5. Pre-defined Functions¶
Let us go through the functions that can be used while processing the data. These are typically applied on columns to get derived values from existing column values.
Overview of Functions
Validating Functions
String Manipulation Functions
Date Manipulation Functions
Overview of Numeric Functions
Data Type Conversion
Handling NULL Values
Using CASE and WHEN
Query Example - Word Count
import org.apache.spark.sql.SparkSession
val spark = SparkSession.
builder.
config("spark.ui.port", "0").
config("spark.sql.warehouse.dir", "/user/itversity/warehouse").
enableHiveSupport.
appName("Spark SQL - Overview of Functions").
master("yarn").
getOrCreate
5.1. Overview of Functions¶
Let us get overview of pre-defined functions in Spark SQL.
We can get list of functions by running
SHOW functions
We can use DESCRIBE command to get the syntax and symantecs of a function -
DESCRIBE FUNCTION substr
Following are the categories of functions that are more commonly used.
String Manipulation
Date Manipulation
Numeric Functions
Type Conversion Functions
CASE and WHEN
and more
%%sql
SHOW functions
spark.sql("SHOW functions").show(300, false)
spark.catalog.listFunctions.show(300, false)
%%sql
DESCRIBE FUNCTION substr
spark.sql("DESCRIBE FUNCTION substr").show(false)
5.2. Validating Functions¶
Let us see how we can validate Spark SQL functions.
Spark SQL follows MySQL style. To validate functions we can just use SELECT clause - e. g.:
SELECT current_date;
Another example -
SELECT substr('Hello World', 1, 5);
If you want to use Oracle style, you can create table by name dual and insert one record.
You can also create temporary view on top of dataframe and start writing SQL Queries. We will see an example with Scala based approach. Here are the code snippets using both Scala as well as Pyspark.
Using Scala
val orders = spark.read.
schema("order_id INT, order_date STRING, order_customer_id INT, order_status STRING").

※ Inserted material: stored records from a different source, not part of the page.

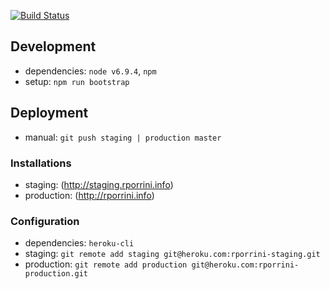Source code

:[![Build Status](https://travis-ci.org/rporrini/rporrini.info.svg?branch=master)](https://travis-ci.org/rporrini/rporrini.info)

## Development

- dependencies: `node v6.9.4`, `npm`
- setup: `npm run bootstrap`

## Deployment

- manual: `git push staging | production master`

### Installations

- staging: (http://staging.rporrini.info)
- production: (http://rporrini.info)

### Configuration

- dependencies: `heroku-cli`
- staging: `git remote add staging git@heroku.com:rporrini-staging.git`
- production: `git remote add production git@heroku.com:rporrini-production.git`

csv("/public/retail_db/orders")
orders.createOrReplaceTempView("orders_temp")
Using Python
orders = spark.read. \
schema("order_id INT, order_date STRING, order_customer_id INT, order_status STRING"). \
csv("/public/retail_db/orders")
orders.createOrReplaceTempView("orders_temp")
%%sql
SELECT current_date AS current_date
%%sql
SELECT substr('Hello World', 1, 5) AS result
%%sql
USE itversity_retail
%%sql
SELECT current_database()
%%sql
DROP TABLE IF EXISTS dual
%%sql
CREATE TABLE dual (dummy STRING)
%%sql
INSERT INTO dual VALUES ('X')
%%sql
SELECT current_date AS current_date FROM dual
%%sql
SELECT substr('Hello World', 1, 5) AS result FROM dual
Here is how you can validate functions using Data Frame.
Create Data Frame
Create temporary view using Data Frame
Run queries using view with relevant functions
val orders = spark.read.
schema("order_id INT, order_date STRING, order_customer_id INT, order_status STRING").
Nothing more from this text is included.